• _Records provided_
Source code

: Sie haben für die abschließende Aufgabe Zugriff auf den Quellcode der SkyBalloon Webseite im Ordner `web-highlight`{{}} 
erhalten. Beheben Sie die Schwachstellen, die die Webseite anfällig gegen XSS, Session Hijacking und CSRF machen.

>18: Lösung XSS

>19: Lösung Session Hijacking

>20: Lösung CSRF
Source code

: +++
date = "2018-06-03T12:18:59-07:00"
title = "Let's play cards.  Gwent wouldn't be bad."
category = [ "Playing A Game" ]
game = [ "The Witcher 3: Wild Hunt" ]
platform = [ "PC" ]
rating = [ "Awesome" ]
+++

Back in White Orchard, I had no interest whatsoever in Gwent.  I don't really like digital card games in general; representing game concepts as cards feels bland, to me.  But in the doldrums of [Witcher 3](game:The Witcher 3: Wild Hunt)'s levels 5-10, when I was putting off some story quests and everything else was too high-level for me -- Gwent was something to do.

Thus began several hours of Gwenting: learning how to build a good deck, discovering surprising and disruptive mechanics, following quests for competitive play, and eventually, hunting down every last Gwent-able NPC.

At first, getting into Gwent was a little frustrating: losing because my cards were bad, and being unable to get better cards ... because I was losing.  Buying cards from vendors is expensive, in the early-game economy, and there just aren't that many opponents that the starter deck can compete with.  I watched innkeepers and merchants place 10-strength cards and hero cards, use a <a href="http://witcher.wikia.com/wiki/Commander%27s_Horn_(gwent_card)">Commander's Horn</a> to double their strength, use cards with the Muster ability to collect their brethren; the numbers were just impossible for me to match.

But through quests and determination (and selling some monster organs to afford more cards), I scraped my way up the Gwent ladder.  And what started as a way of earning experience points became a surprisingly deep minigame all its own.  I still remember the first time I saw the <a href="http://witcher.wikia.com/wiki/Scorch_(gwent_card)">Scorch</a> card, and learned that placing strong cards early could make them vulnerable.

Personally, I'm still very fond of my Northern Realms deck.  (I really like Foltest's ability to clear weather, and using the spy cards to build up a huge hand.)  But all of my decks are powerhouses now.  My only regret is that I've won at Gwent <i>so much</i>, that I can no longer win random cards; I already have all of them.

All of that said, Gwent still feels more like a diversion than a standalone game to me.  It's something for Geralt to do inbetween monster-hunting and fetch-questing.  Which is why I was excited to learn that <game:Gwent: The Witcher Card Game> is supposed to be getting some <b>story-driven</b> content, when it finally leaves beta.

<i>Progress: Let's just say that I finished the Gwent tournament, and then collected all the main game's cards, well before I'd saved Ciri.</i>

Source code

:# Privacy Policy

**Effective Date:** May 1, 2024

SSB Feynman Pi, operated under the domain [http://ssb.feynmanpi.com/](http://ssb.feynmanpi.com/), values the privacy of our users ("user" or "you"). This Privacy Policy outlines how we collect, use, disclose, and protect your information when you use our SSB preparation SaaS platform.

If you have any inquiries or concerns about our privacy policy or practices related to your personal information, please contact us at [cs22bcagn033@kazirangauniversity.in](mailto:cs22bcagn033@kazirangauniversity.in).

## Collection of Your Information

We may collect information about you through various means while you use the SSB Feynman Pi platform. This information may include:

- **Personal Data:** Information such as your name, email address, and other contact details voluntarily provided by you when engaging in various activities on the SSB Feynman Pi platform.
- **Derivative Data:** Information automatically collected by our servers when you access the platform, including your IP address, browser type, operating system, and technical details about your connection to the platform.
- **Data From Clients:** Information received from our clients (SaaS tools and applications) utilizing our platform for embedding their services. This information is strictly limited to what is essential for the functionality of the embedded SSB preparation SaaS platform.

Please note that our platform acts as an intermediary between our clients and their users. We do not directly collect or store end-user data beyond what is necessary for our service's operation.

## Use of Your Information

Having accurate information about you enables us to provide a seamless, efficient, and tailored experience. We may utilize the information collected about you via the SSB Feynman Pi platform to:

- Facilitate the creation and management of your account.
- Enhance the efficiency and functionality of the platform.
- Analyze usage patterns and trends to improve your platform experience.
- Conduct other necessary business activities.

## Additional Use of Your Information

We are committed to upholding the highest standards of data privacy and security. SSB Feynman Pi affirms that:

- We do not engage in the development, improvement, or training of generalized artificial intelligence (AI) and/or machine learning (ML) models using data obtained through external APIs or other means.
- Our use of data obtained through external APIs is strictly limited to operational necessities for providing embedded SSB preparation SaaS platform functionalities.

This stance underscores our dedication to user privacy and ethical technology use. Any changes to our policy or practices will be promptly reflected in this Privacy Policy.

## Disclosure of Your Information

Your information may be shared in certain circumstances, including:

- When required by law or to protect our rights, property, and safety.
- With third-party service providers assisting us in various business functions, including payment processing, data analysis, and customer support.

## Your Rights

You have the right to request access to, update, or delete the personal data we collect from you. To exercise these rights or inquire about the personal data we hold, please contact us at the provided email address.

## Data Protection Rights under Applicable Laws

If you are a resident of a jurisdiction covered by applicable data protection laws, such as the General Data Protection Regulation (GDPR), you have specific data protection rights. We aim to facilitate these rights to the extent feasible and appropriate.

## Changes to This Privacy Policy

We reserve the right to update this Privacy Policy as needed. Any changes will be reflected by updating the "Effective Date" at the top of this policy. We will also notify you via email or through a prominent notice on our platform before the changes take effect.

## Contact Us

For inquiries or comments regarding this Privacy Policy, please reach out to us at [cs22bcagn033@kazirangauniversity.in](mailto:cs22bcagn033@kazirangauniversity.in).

• _Exercise requirements_
Give the data again in full, keeping every line as it was.

• _Output below_
Source code

: Sie haben für die abschließende Aufgabe Zugriff auf den Quellcode der SkyBalloon Webseite im Ordner `web-highlight`{{}} 
erhalten. Beheben Sie die Schwachstellen, die die Webseite anfällig gegen XSS, Session Hijacking und CSRF machen.

>18: Lösung XSS

>19: Lösung Session Hijacking

>20: Lösung CSRF
Source code

: +++
date = "2018-06-03T12:18:59-07:00"
title = "Let's play cards.  Gwent wouldn't be bad."
category = [ "Playing A Game" ]
game = [ "The Witcher 3: Wild Hunt" ]
platform = [ "PC" ]
rating = [ "Awesome" ]
+++

Back in White Orchard, I had no interest whatsoever in Gwent.  I don't really like digital card games in general; representing game concepts as cards feels bland, to me.  But in the doldrums of [Witcher 3](game:The Witcher 3: Wild Hunt)'s levels 5-10, when I was putting off some story quests and everything else was too high-level for me -- Gwent was something to do.

Thus began several hours of Gwenting: learning how to build a good deck, discovering surprising and disruptive mechanics, following quests for competitive play, and eventually, hunting down every last Gwent-able NPC.

At first, getting into Gwent was a little frustrating: losing because my cards were bad, and being unable to get better cards ... because I was losing.  Buying cards from vendors is expensive, in the early-game economy, and there just aren't that many opponents that the starter deck can compete with.  I watched innkeepers and merchants place 10-strength cards and hero cards, use a <a href="http://witcher.wikia.com/wiki/Commander%27s_Horn_(gwent_card)">Commander's Horn</a> to double their strength, use cards with the Muster ability to collect their brethren; the numbers were just impossible for me to match.

But through quests and determination (and selling some monster organs to afford more cards), I scraped my way up the Gwent ladder.  And what started as a way of earning experience points became a surprisingly deep minigame all its own.  I still remember the first time I saw the <a href="http://witcher.wikia.com/wiki/Scorch_(gwent_card)">Scorch</a> card, and learned that placing strong cards early could make them vulnerable.

Personally, I'm still very fond of my Northern Realms deck.  (I really like Foltest's ability to clear weather, and using the spy cards to build up a huge hand.)  But all of my decks are powerhouses now.  My only regret is that I've won at Gwent <i>so much</i>, that I can no longer win random cards; I already have all of them.

All of that said, Gwent still feels more like a diversion than a standalone game to me.  It's something for Geralt to do inbetween monster-hunting and fetch-questing.  Which is why I was excited to learn that <game:Gwent: The Witcher Card Game> is supposed to be getting some <b>story-driven</b> content, when it finally leaves beta.

<i>Progress: Let's just say that I finished the Gwent tournament, and then collected all the main game's cards, well before I'd saved Ciri.</i>

Source code

:# Privacy Policy

**Effective Date:** May 1, 2024

SSB Feynman Pi, operated under the domain [http://ssb.feynmanpi.com/](http://ssb.feynmanpi.com/), values the privacy of our users ("user" or "you"). This Privacy Policy outlines how we collect, use, disclose, and protect your information when you use our SSB preparation SaaS platform.

If you have any inquiries or concerns about our privacy policy or practices related to your personal information, please contact us at [cs22bcagn033@kazirangauniversity.in](mailto:cs22bcagn033@kazirangauniversity.in).

## Collection of Your Information

We may collect information about you through various means while you use the SSB Feynman Pi platform. This information may include:

- **Personal Data:** Information such as your name, email address, and other contact details voluntarily provided by you when engaging in various activities on the SSB Feynman Pi platform.
- **Derivative Data:** Information automatically collected by our servers when you access the platform, including your IP address, browser type, operating system, and technical details about your connection to the platform.
- **Data From Clients:** Information received from our clients (SaaS tools and applications) utilizing our platform for embedding their services. This information is strictly limited to what is essential for the functionality of the embedded SSB preparation SaaS platform.

Please note that our platform acts as an intermediary between our clients and their users. We do not directly collect or store end-user data beyond what is necessary for our service's operation.

## Use of Your Information

Having accurate information about you enables us to provide a seamless, efficient, and tailored experience. We may utilize the information collected about you via the SSB Feynman Pi platform to:

- Facilitate the creation and management of your account.
- Enhance the efficiency and functionality of the platform.
- Analyze usage patterns and trends to improve your platform experience.
- Conduct other necessary business activities.

## Additional Use of Your Information

We are committed to upholding the highest standards of data privacy and security. SSB Feynman Pi affirms that:

- We do not engage in the development, improvement, or training of generalized artificial intelligence (AI) and/or machine learning (ML) models using data obtained through external APIs or other means.
- Our use of data obtained through external APIs is strictly limited to operational necessities for providing embedded SSB preparation SaaS platform functionalities.

This stance underscores our dedication to user privacy and ethical technology use. Any changes to our policy or practices will be promptly reflected in this Privacy Policy.

## Disclosure of Your Information

Your information may be shared in certain circumstances, including:

- When required by law or to protect our rights, property, and safety.
- With third-party service providers assisting us in various business functions, including payment processing, data analysis, and customer support.

## Your Rights

You have the right to request access to, update, or delete the personal data we collect from you. To exercise these rights or inquire about the personal data we hold, please contact us at the provided email address.

## Data Protection Rights under Applicable Laws

If you are a resident of a jurisdiction covered by applicable data protection laws, such as the General Data Protection Regulation (GDPR), you have specific data protection rights. We aim to facilitate these rights to the extent feasible and appropriate.

## Changes to This Privacy Policy

We reserve the right to update this Privacy Policy as needed. Any changes will be reflected by updating the "Effective Date" at the top of this policy. We will also notify you via email or through a prominent notice on our platform before the changes take effect.

## Contact Us

For inquiries or comments regarding this Privacy Policy, please reach out to us at [cs22bcagn033@kazirangauniversity.in](mailto:cs22bcagn033@kazirangauniversity.in).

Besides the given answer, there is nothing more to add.